- Opening Delimiter -

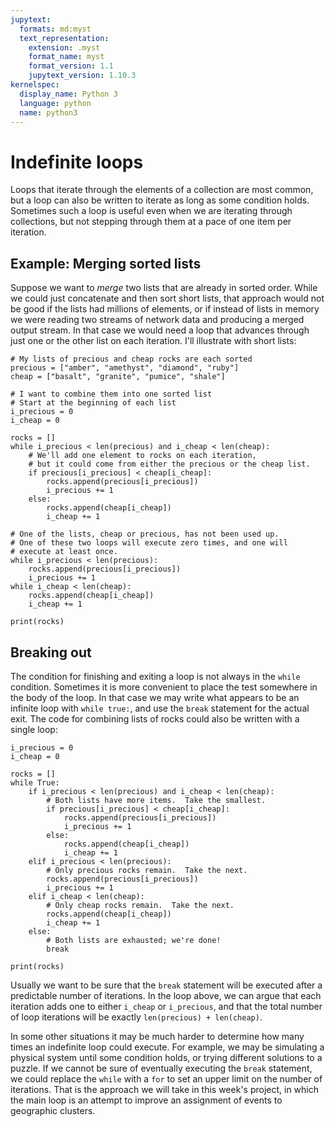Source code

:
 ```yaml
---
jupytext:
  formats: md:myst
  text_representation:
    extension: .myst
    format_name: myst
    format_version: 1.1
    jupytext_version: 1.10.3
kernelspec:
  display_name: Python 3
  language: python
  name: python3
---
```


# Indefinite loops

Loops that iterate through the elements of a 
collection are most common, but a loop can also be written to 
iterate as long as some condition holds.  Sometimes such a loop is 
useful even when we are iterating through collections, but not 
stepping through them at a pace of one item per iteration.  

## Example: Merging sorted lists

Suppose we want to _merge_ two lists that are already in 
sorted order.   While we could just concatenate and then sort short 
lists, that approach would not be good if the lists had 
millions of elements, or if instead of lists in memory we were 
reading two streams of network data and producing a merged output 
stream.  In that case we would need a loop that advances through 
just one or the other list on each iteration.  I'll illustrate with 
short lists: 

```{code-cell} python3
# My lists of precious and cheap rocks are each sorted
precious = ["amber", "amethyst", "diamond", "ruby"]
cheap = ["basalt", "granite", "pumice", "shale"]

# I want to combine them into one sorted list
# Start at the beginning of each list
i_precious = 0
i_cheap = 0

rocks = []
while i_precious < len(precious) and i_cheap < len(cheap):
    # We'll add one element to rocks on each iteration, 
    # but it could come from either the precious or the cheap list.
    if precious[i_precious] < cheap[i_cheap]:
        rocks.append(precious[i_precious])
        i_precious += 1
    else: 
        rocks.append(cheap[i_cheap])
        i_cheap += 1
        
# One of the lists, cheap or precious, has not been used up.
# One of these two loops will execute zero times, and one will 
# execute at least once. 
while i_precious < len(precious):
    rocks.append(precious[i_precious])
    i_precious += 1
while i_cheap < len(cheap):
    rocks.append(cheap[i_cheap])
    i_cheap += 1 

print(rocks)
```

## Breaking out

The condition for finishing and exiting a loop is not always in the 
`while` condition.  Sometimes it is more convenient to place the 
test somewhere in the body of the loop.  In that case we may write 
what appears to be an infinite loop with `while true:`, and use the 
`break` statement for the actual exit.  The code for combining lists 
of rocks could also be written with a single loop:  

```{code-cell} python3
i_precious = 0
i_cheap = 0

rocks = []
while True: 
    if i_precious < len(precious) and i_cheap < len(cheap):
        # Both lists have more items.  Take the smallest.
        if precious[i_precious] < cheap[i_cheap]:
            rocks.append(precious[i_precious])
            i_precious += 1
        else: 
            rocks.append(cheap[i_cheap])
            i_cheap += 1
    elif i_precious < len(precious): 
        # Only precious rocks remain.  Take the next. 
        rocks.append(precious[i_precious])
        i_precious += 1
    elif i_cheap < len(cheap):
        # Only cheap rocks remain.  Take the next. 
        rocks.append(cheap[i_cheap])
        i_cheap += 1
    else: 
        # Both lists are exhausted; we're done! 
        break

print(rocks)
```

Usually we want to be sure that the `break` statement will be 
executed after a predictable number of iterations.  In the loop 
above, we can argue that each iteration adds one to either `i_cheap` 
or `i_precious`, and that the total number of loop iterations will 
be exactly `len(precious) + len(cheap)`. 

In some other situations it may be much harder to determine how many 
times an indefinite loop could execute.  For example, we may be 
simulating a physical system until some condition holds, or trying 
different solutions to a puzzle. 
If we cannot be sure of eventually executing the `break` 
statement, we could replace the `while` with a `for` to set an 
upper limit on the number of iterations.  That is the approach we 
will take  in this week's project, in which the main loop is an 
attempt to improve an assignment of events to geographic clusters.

- Closing Delimiter -

● **WORK ITEM**
Transcribe every entry word for word, excluding images.

● **RESULT**
Source code

:
 ```yaml
---
jupytext:
  formats: md:myst
  text_representation:
    extension: .myst
    format_name: myst
    format_version: 1.1
    jupytext_version: 1.10.3
kernelspec:
  display_name: Python 3
  language: python
  name: python3
---
```


# Indefinite loops

Loops that iterate through the elements of a 
collection are most common, but a loop can also be written to 
iterate as long as some condition holds.  Sometimes such a loop is 
useful even when we are iterating through collections, but not 
stepping through them at a pace of one item per iteration.  

## Example: Merging sorted lists

Suppose we want to _merge_ two lists that are already in 
sorted order.   While we could just concatenate and then sort short 
lists, that approach would not be good if the lists had 
millions of elements, or if instead of lists in memory we were 
reading two streams of network data and producing a merged output 
stream.  In that case we would need a loop that advances through 
just one or the other list on each iteration.  I'll illustrate with 
short lists: 

```{code-cell} python3
# My lists of precious and cheap rocks are each sorted
precious = ["amber", "amethyst", "diamond", "ruby"]
cheap = ["basalt", "granite", "pumice", "shale"]

# I want to combine them into one sorted list
# Start at the beginning of each list
i_precious = 0
i_cheap = 0

rocks = []
while i_precious < len(precious) and i_cheap < len(cheap):
    # We'll add one element to rocks on each iteration, 
    # but it could come from either the precious or the cheap list.
    if precious[i_precious] < cheap[i_cheap]:
        rocks.append(precious[i_precious])
        i_precious += 1
    else: 
        rocks.append(cheap[i_cheap])
        i_cheap += 1
        
# One of the lists, cheap or precious, has not been used up.
# One of these two loops will execute zero times, and one will 
# execute at least once. 
while i_precious < len(precious):
    rocks.append(precious[i_precious])
    i_precious += 1
while i_cheap < len(cheap):
    rocks.append(cheap[i_cheap])
    i_cheap += 1 

print(rocks)
```

## Breaking out

The condition for finishing and exiting a loop is not always in the 
`while` condition.  Sometimes it is more convenient to place the 
test somewhere in the body of the loop.  In that case we may write 
what appears to be an infinite loop with `while true:`, and use the 
`break` statement for the actual exit.  The code for combining lists 
of rocks could also be written with a single loop:  

```{code-cell} python3
i_precious = 0
i_cheap = 0

rocks = []
while True: 
    if i_precious < len(precious) and i_cheap < len(cheap):
        # Both lists have more items.  Take the smallest.
        if precious[i_precious] < cheap[i_cheap]:
            rocks.append(precious[i_precious])
            i_precious += 1
        else: 
            rocks.append(cheap[i_cheap])
            i_cheap += 1
    elif i_precious < len(precious): 
        # Only precious rocks remain.  Take the next. 
        rocks.append(precious[i_precious])
        i_precious += 1
    elif i_cheap < len(cheap):
        # Only cheap rocks remain.  Take the next. 
        rocks.append(cheap[i_cheap])
        i_cheap += 1
    else: 
        # Both lists are exhausted; we're done! 
        break

print(rocks)
```

Usually we want to be sure that the `break` statement will be 
executed after a predictable number of iterations.  In the loop 
above, we can argue that each iteration adds one to either `i_cheap` 
or `i_precious`, and that the total number of loop iterations will 
be exactly `len(precious) + len(cheap)`. 

In some other situations it may be much harder to determine how many 
times an indefinite loop could execute.  For example, we may be 
simulating a physical system until some condition holds, or trying 
different solutions to a puzzle. 
If we cannot be sure of eventually executing the `break` 
statement, we could replace the `while` with a `for` to set an 
upper limit on the number of iterations.  That is the approach we 
will take  in this week's project, in which the main loop is an 
attempt to improve an assignment of events to geographic clusters.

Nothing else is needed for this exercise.